“401k? Stock options? Freelancers get none of this. We want to make it more like working for a startup to freelance for Gigster,” says founder and CEO Roger Dickey. His startup Gigster turns clients’ ideas into full-fledged apps by coordinating freelance product managers, engineers and designers. Today it’s launching an innovative way to retain its best contractors and align incentives so they work harder for their clients.
Gigster is launching the Gigster Fund, comprised of $700,000 raised from Bloomberg, Felicis and China’s CSC as LPs, plus 1 percent of Gigster’s own equity. Each month it will invest $50,000 cash in one of Gigster’s top clients in exchange for 1 percent of that company at a $5 million valuation. Gigster will also provide them with advice, connections, fundraising help, priority access to its top talent and the option to hire their freelancer squad to come in-house.
Dickey touts that Gigster Fund’s arrangement charges startups 3X less equity per dollar than Y Combinator and 2.5X less than 500 Startups, though without a bootcamp program. Some of the portfolio companies so far include a Stanford-backed medical device company, a Techstars-funded startup called AdHawk staffed by ex-Googlers, a developer tool created by the founder of a public company and a dating app called Ishqr for Muslims.

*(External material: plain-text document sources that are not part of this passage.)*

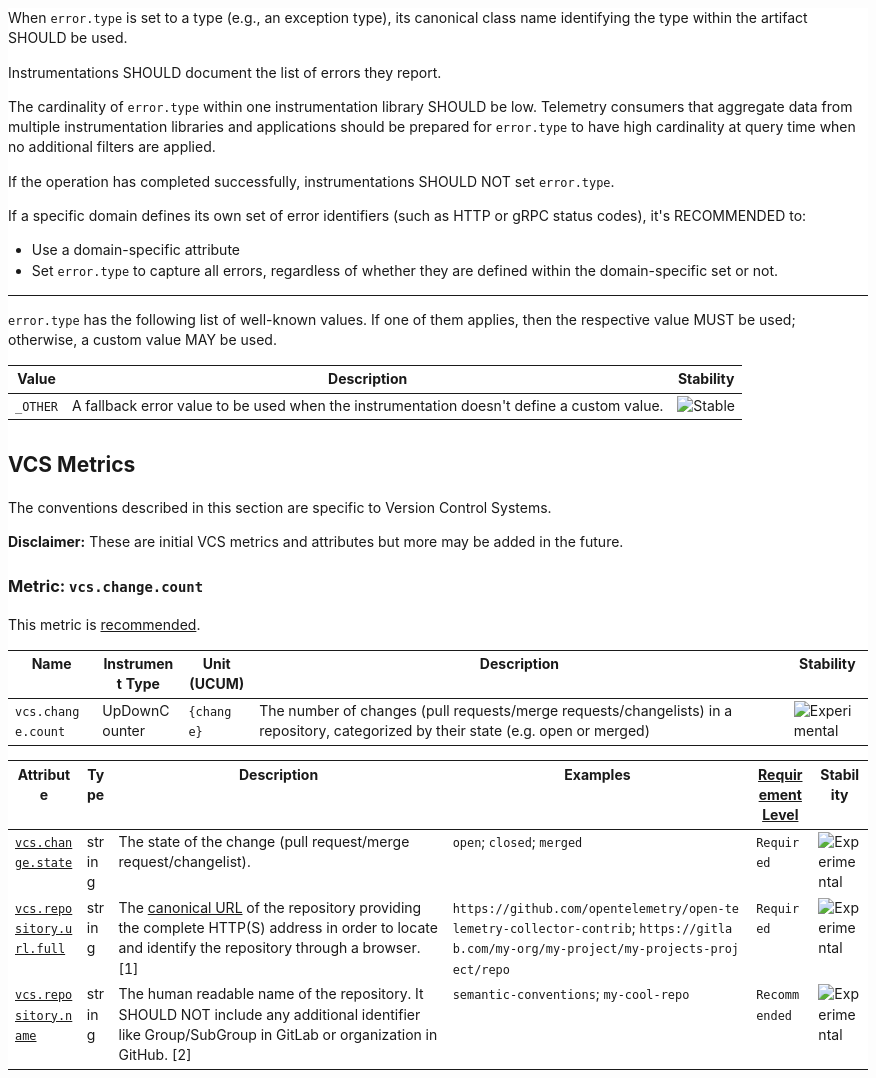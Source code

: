 When `error.type` is set to a type (e.g., an exception type), its
canonical class name identifying the type within the artifact SHOULD be used.

Instrumentations SHOULD document the list of errors they report.

The cardinality of `error.type` within one instrumentation library SHOULD be low.
Telemetry consumers that aggregate data from multiple instrumentation libraries and applications
should be prepared for `error.type` to have high cardinality at query time when no
additional filters are applied.

If the operation has completed successfully, instrumentations SHOULD NOT set `error.type`.

If a specific domain defines its own set of error identifiers (such as HTTP or gRPC status codes),
it's RECOMMENDED to:

- Use a domain-specific attribute
- Set `error.type` to capture all errors, regardless of whether they are defined within the domain-specific set or not.

---

`error.type` has the following list of well-known values. If one of them applies, then the respective value MUST be used; otherwise, a custom value MAY be used.

| Value  | Description | Stability |
|---|---|---|
| `_OTHER` | A fallback error value to be used when the instrumentation doesn't define a custom value. | ![Stable](https://img.shields.io/badge/-stable-lightgreen) |






## VCS Metrics

The conventions described in this section are specific to Version Control Systems.

**Disclaimer:** These are initial VCS metrics and attributes
but more may be added in the future.

### Metric: `vcs.change.count`

This metric is [recommended][MetricRecommended].








| Name     | Instrument Type | Unit (UCUM) | Description    | Stability |
| -------- | --------------- | ----------- | -------------- | --------- |
| `vcs.change.count` | UpDownCounter | `{change}` | The number of changes (pull requests/merge requests/changelists) in a repository, categorized by their state (e.g. open or merged) | ![Experimental](https://img.shields.io/badge/-experimental-blue) |

| Attribute  | Type | Description  | Examples  | [Requirement Level](https://opentelemetry.io/docs/specs/semconv/general/attribute-requirement-level/) | Stability |
|---|---|---|---|---|---|
| [`vcs.change.state`](/docs/attributes-registry/vcs.md) | string | The state of the change (pull request/merge request/changelist). | `open`; `closed`; `merged` | `Required` | ![Experimental](https://img.shields.io/badge/-experimental-blue) |
| [`vcs.repository.url.full`](/docs/attributes-registry/vcs.md) | string | The [canonical URL](https://support.google.com/webmasters/answer/10347851?hl=en#:~:text=A%20canonical%20URL%20is%20the,Google%20chooses%20one%20as%20canonical.) of the repository providing the complete HTTP(S) address in order to locate and identify the repository through a browser. [1] | `https://github.com/opentelemetry/open-telemetry-collector-contrib`; `https://gitlab.com/my-org/my-project/my-projects-project/repo` | `Required` | ![Experimental](https://img.shields.io/badge/-experimental-blue) |
| [`vcs.repository.name`](/docs/attributes-registry/vcs.md) | string | The human readable name of the repository. It SHOULD NOT include any additional identifier like Group/SubGroup in GitLab or organization in GitHub. [2] | `semantic-conventions`; `my-cool-repo` | `Recommended` | ![Experimental](https://img.shields.io/badge/-experimental-blue) |


[DocumentStatus]: https://opentelemetry.io/docs/specs/otel/document-status
[MetricOptIn]: /docs/general/metric-requirement-level.md#opt-in
[MetricRecommended]: /docs/general/metric-requirement-level.md#recommended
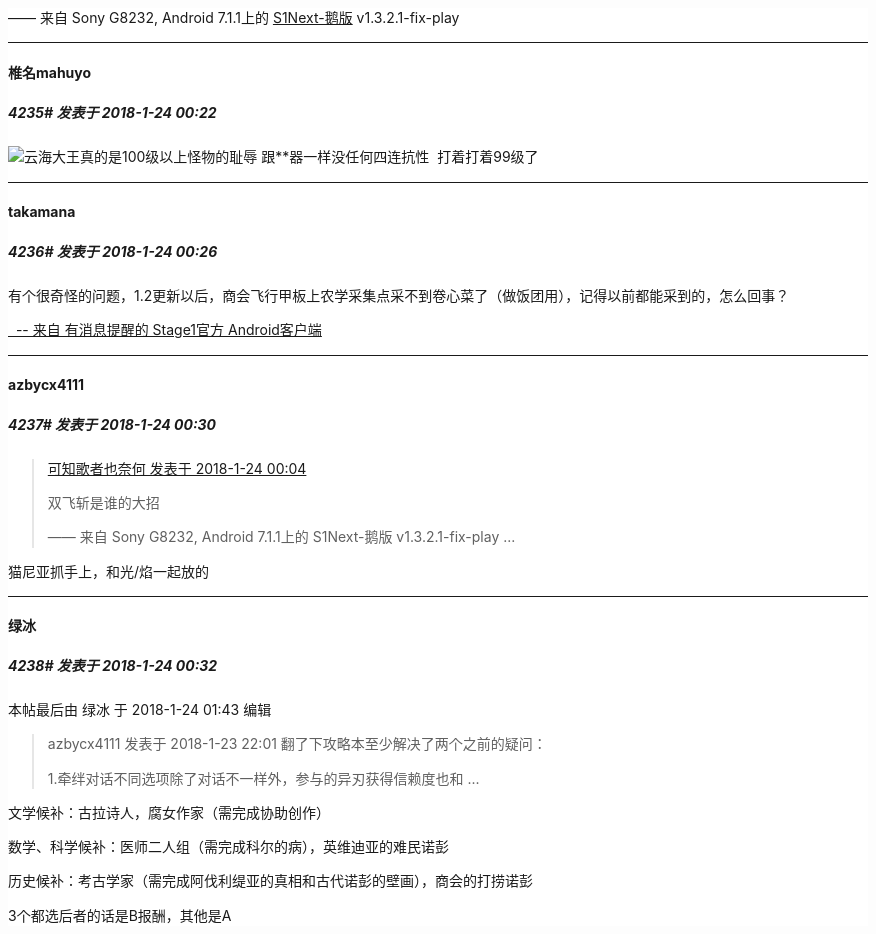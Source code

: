 —— 来自 Sony G8232, Android 7.1.1上的 [S1Next-鹅版](https://github.com/ykrank/S1-Next/releases) v1.3.2.1-fix-play


-----

####  椎名mahuyo  
##### 4235#       发表于 2018-1-24 00:22


<img src="https://static.saraba1st.com/image/smiley/face2017/037.png" referrerpolicy="no-referrer">云海大王真的是100级以上怪物的耻辱 跟**器一样没任何四连抗性  打着打着99级了


-----

####  takamana  
##### 4236#       发表于 2018-1-24 00:26


有个很奇怪的问题，1.2更新以后，商会飞行甲板上农学采集点采不到卷心菜了（做饭团用），记得以前都能采到的，怎么回事？

[  -- 来自 有消息提醒的 Stage1官方 Android客户端](https://www.coolapk.com/apk/140634)


-----

####  azbycx4111  
##### 4237#       发表于 2018-1-24 00:30


<blockquote><a href="httphttps://bbs.saraba1st.com/2b/forum.php?mod=redirect&amp;goto=findpost&amp;pid=38330162&amp;ptid=1566472" target="_blank">可知歌者也奈何 发表于 2018-1-24 00:04</a>

双飞斩是谁的大招


—— 来自 Sony G8232, Android 7.1.1上的 S1Next-鹅版 v1.3.2.1-fix-play ...</blockquote>
猫尼亚抓手上，和光/焰一起放的


-----

####  绿冰  
##### 4238#       发表于 2018-1-24 00:32


 本帖最后由 绿冰 于 2018-1-24 01:43 编辑 
<blockquote>azbycx4111 发表于 2018-1-23 22:01
翻了下攻略本至少解决了两个之前的疑问：

1.牵绊对话不同选项除了对话不一样外，参与的异刃获得信赖度也和 ...</blockquote>

文学候补：古拉诗人，腐女作家（需完成协助创作）

数学、科学候补：医师二人组（需完成科尔的病），英维迪亚的难民诺彭

历史候补：考古学家（需完成阿伐利缇亚的真相和古代诺彭的壁画），商会的打捞诺彭


3个都选后者的话是B报酬，其他是A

But what’s special is that Gigster isn’t keeping all the potential carry from the fund. The first $700,000 in returns pays back the investors. But after that, investors and Gigster split the surplus carry, with Gigster giving its share to its freelancers.
Each month, a share of Gigster’s future proceeds from the Gigster Fund is distributed equally among all Gigster freelancers active that month. So if the fund runs for a year, eventually it earns Gigster a carry of $12 million (beyond what the investors get), and therefore allocates $1 million in proceeds each month; then, if 100 freelancers were active, they’d each receive $10,000 for that month.
Essentially, Gigster’s freelancers could possibly receive what Dickey calls “A little bit of a retirement benefit” if they help their clients succeed and stay active with Gigster for a while. “Every successful company compensates their employees via equity,” Dickey explains. The SEC won’t let Gigster give freelancers equity in itself directly, so “the best way to replicate that is to give them equity in the clients they’re working with.”
This all, of course, depends on Gigster and its clients making it big. Gigster’s on the right path, having launched in July 2015 to let bigger companies and entrepreneurs alike outsource the entire app development process rather than having to manage individual freelancers themselves. It saw $1 million in sales its first two weeks, and Gigster raised a $10 million Series A led by Andreessen Horowitz just four months later. Now it’s seen enterprise sales grow 9X quarter over quarter while signing clients like MasterCard, IBM and PepsiCo.
Gigster co-founders (from left): Roger Dickey and Debo Olaosebikan
That rapid growth can also cause a bit of chaos. I’ve heard stories of Gigster vastly underestimating the cost of projects, and clients getting pissed when they have to up their budgets. Clients also have to go back and forth with their Gigsters to continue maintaining and updating their apps. If those processes prove too bumpy, it could discourage future Gigster customers.
But demand is still through the roof as software eats the world and every company becomes a tech company. Businesses who need apps but don’t know how to develop them are turning to Gigster for its well-vetted talent and low-hassle solutions.
Built with Gigster
Beyond the potential benefits for clients, freelancers and Gigster, the fund could also spark conversations about what other companies could do to support their contract workers. “A lot of startups are afraid of doing this because they’re afraid of getting ‘paid for work’ classification issues. It does make startups a lot more weary of doing anything that could approach employee status,” says Dickey.
Many startups in the on-demand gig economy space like Uber are either fighting or actively trying to avoid lawsuits that might force them to treat “1099” independent contractors as full-time employees entitled to expensive benefits. Since Gigster’s freelancers are white-collar knowledge workers, Dickey thinks it can get away with providing this perk. Despite that risk, Dickey says, “We made the call that we wanted to do what we thought was right.”
If the scheme works, Gigster could marry the best of freelancing’s independence and flexibility with the best of full-time employment’s potential upside through equity compensation. That might convince the best PMs, coders and pixel pushers to cast off the shackles of the 9 to 5 and gig with Gigster. Then it could dangle that talent in front of clients who wouldn’t be able to hire so well on their own.